For every two species lost in a grassland, the remaining flowers there bloomed a day earlier—on par with changes due to rising global temperatures. Christopher Intagliata reports.
As climate change dials up global temperatures, one effect is an earlier flower bloom. But it turns out there's another factor that also means faster flowering: a loss in biodiversity in a flower field.
"The amount of change in flowering time that we see with diversity loss is in the same magnitude range as the amount of change in flowering time we see with rising temperatures, globally." Amy Wolf, an ecologist at Columbia University and U.C. Davis.
Wolf and her colleagues studied that effect in a grassland in northern California, in study plots with two to 16 species of plants. And they found that, for every two species lost, the remaining flowers blossomed a day earlier, on average. Possibly because the less diverse plots had higher soil temperatures, more moisture, and more nitrogen—all variables that could tweak bloom time. The study is in the Proceedings of the National Academy of Sciences. [Amelia A. Wolf et al., Flowering phenology shifts in response to biodiversity loss]

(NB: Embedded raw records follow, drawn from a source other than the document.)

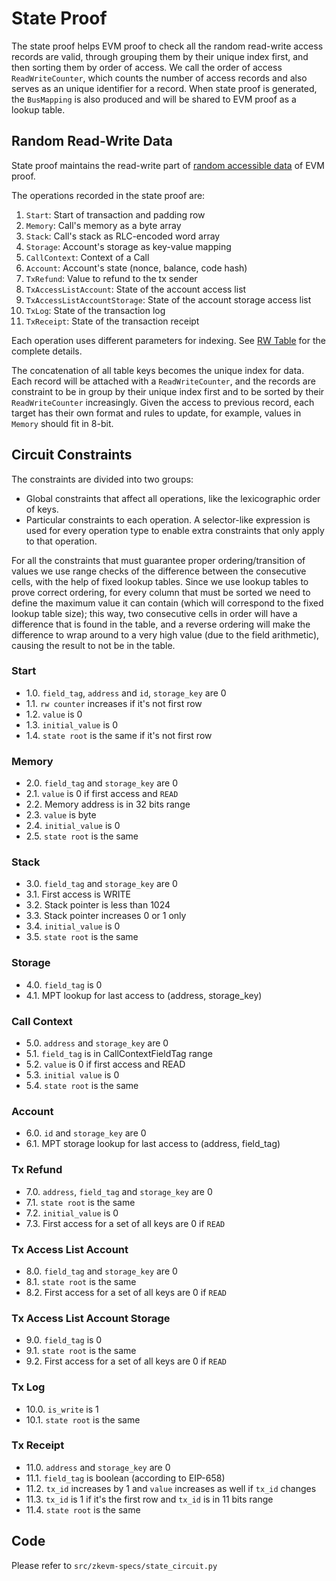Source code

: # State Proof

The state proof helps EVM proof to check all the random read-write access records are valid, through grouping them by their unique index first, and then sorting them by order of access. We call the order of access `ReadWriteCounter`, which counts the number of access records and also serves as an unique identifier for a record. When state proof is generated, the `BusMapping` is also produced and will be shared to EVM proof as a lookup table.

## Random Read-Write Data

State proof maintains the read-write part of [random accessible data](./evm-proof.md#Random-Accessible-Data) of EVM proof.

The operations recorded in the state proof are:

1. `Start`: Start of transaction and padding row
2. `Memory`: Call's memory as a byte array
3. `Stack`: Call's stack as RLC-encoded word array
4. `Storage`: Account's storage as key-value mapping
5. `CallContext`: Context of a Call
6. `Account`: Account's state (nonce, balance, code hash)
7. `TxRefund`: Value to refund to the tx sender
8. `TxAccessListAccount`: State of the account access list
9. `TxAccessListAccountStorage`: State of the account storage access list
10. `TxLog`: State of the transaction log
11. `TxReceipt`: State of the transaction receipt

Each operation uses different parameters for indexing.  See [RW Table](./tables.md#rw_table) for the complete details.

The concatenation of all table keys becomes the unique index for data. Each record will be attached with a `ReadWriteCounter`, and the records are constraint to be in group by their unique index first and to be sorted by their `ReadWriteCounter` increasingly. Given the access to previous record, each target has their own format and rules to update, for example, values in `Memory` should fit in 8-bit.

## Circuit Constraints

The constraints are divided into two groups:

- Global constraints that affect all operations, like the lexicographic order of keys.
- Particular constraints to each operation.  A selector-like expression is used for every operation type to enable extra constraints that only apply to that operation.

For all the constraints that must guarantee proper ordering/transition of
values we use range checks of the difference between the consecutive cells,
with the help of fixed lookup tables.  Since we use lookup tables to prove
correct ordering, for every column that must be sorted we need to define the
maximum value it can contain (which will correspond to the fixed lookup table
size); this way, two consecutive cells in order will have a difference that is
found in the table, and a reverse ordering will make the difference to wrap
around to a very high value (due to the field arithmetic), causing the result
to not be in the table.

### Start
- 1.0. `field_tag`, `address` and `id`, `storage_key` are 0
- 1.1. `rw counter` increases if it's not first row
- 1.2. `value` is 0
- 1.3. `initial_value` is 0
- 1.4. `state root` is the same if it's not first row

### Memory
- 2.0. `field_tag` and `storage_key` are 0
- 2.1. `value` is 0 if first access and `READ`
- 2.2. Memory address is in 32 bits range
- 2.3. `value` is byte
- 2.4. `initial_value` is 0
- 2.5. `state root` is the same

### Stack

- 3.0. `field_tag` and `storage_key` are 0
- 3.1. First access is WRITE
- 3.2. Stack pointer is less than 1024
- 3.3. Stack pointer increases 0 or 1 only
- 3.4. `initial_value` is 0
- 3.5. `state root` is the same

### Storage
- 4.0. `field_tag` is 0
- 4.1. MPT lookup for last access to (address, storage_key)

### Call Context
- 5.0. `address` and `storage_key` are 0
- 5.1. `field_tag` is in CallContextFieldTag range
- 5.2. `value` is 0 if first access and READ
- 5.3. `initial value` is 0
- 5.4. `state root` is the same

### Account
- 6.0. `id` and `storage_key` are 0
- 6.1. MPT storage lookup for last access to (address, field_tag)

### Tx Refund
- 7.0. `address`, `field_tag` and `storage_key` are 0
- 7.1. `state root` is the same
- 7.2. `initial_value` is 0
- 7.3. First access for a set of all keys are 0 if `READ`

### Tx Access List Account
- 8.0. `field_tag` and `storage_key` are 0
- 8.1. `state root` is the same
- 8.2. First access for a set of all keys are 0 if `READ`


### Tx Access List Account Storage
- 9.0. `field_tag` is 0
- 9.1. `state root` is the same
- 9.2. First access for a set of all keys are 0 if `READ`

### Tx Log
- 10.0. `is_write` is 1
- 10.1. `state root` is the same

### Tx Receipt
- 11.0. `address` and `storage_key` are 0
- 11.1. `field_tag` is boolean (according to EIP-658)
- 11.2. `tx_id` increases by 1 and `value` increases as well if `tx_id` changes 
- 11.3. `tx_id` is 1 if it's the first row and `tx_id` is in 11 bits range
- 11.4. `state root` is the same

## Code

Please refer to `src/zkevm-specs/state_circuit.py`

The reason it matters? Because flowers might bloom earlier than pollinators are expecting them. "And that could lead to a whole cascade of things. If plants don't get pollinated, or they don't get pollinated well, then you can start to lose species at an even more rapid rate."
Wolf says it's too soon to know whether biodiversity loss and climate change will have synergistic effects on flower timing. But combine climate change, species loss, and unpredictable ecological effects like this—and you've got a pretty ugly arrangement.